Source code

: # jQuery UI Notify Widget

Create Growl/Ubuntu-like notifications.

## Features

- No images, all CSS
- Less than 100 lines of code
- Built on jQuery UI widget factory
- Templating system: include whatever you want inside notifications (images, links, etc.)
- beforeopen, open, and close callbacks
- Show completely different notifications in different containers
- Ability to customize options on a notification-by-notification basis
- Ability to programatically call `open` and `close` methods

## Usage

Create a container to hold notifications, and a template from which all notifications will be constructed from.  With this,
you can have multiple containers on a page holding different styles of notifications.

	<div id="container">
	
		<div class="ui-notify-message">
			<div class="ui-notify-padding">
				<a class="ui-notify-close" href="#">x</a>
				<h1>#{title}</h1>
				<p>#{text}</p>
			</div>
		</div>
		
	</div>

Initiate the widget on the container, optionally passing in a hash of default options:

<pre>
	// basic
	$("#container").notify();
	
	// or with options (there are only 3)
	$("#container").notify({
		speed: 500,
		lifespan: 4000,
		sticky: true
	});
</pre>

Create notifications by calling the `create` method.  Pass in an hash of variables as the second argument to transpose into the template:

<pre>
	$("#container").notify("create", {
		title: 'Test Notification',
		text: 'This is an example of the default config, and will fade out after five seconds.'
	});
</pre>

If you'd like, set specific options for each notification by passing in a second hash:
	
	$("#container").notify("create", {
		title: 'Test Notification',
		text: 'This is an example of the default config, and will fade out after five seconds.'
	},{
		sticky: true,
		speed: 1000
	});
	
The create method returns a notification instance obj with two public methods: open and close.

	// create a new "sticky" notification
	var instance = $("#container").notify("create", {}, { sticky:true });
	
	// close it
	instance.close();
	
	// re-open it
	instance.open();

▶ **What this task involves**
Line for line, the material above should be repeated exactly.

▶ **Solution**
Source code

: # jQuery UI Notify Widget

Create Growl/Ubuntu-like notifications.

## Features

- No images, all CSS
- Less than 100 lines of code
- Built on jQuery UI widget factory
- Templating system: include whatever you want inside notifications (images, links, etc.)
- beforeopen, open, and close callbacks
- Show completely different notifications in different containers
- Ability to customize options on a notification-by-notification basis
- Ability to programatically call `open` and `close` methods

## Usage

Create a container to hold notifications, and a template from which all notifications will be constructed from.  With this,
you can have multiple containers on a page holding different styles of notifications.

	<div id="container">
	
		<div class="ui-notify-message">
			<div class="ui-notify-padding">
				<a class="ui-notify-close" href="#">x</a>
				<h1>#{title}</h1>
				<p>#{text}</p>
			</div>
		</div>
		
	</div>

Initiate the widget on the container, optionally passing in a hash of default options:

<pre>
	// basic
	$("#container").notify();
	
	// or with options (there are only 3)
	$("#container").notify({
		speed: 500,
		lifespan: 4000,
		sticky: true
	});
</pre>

Create notifications by calling the `create` method.  Pass in an hash of variables as the second argument to transpose into the template:

<pre>
	$("#container").notify("create", {
		title: 'Test Notification',
		text: 'This is an example of the default config, and will fade out after five seconds.'
	});
</pre>

If you'd like, set specific options for each notification by passing in a second hash:
	
	$("#container").notify("create", {
		title: 'Test Notification',
		text: 'This is an example of the default config, and will fade out after five seconds.'
	},{
		sticky: true,
		speed: 1000
	});
	
The create method returns a notification instance obj with two public methods: open and close.

	// create a new "sticky" notification
	var instance = $("#container").notify("create", {}, { sticky:true });
	
	// close it
	instance.close();
	
	// re-open it
	instance.open();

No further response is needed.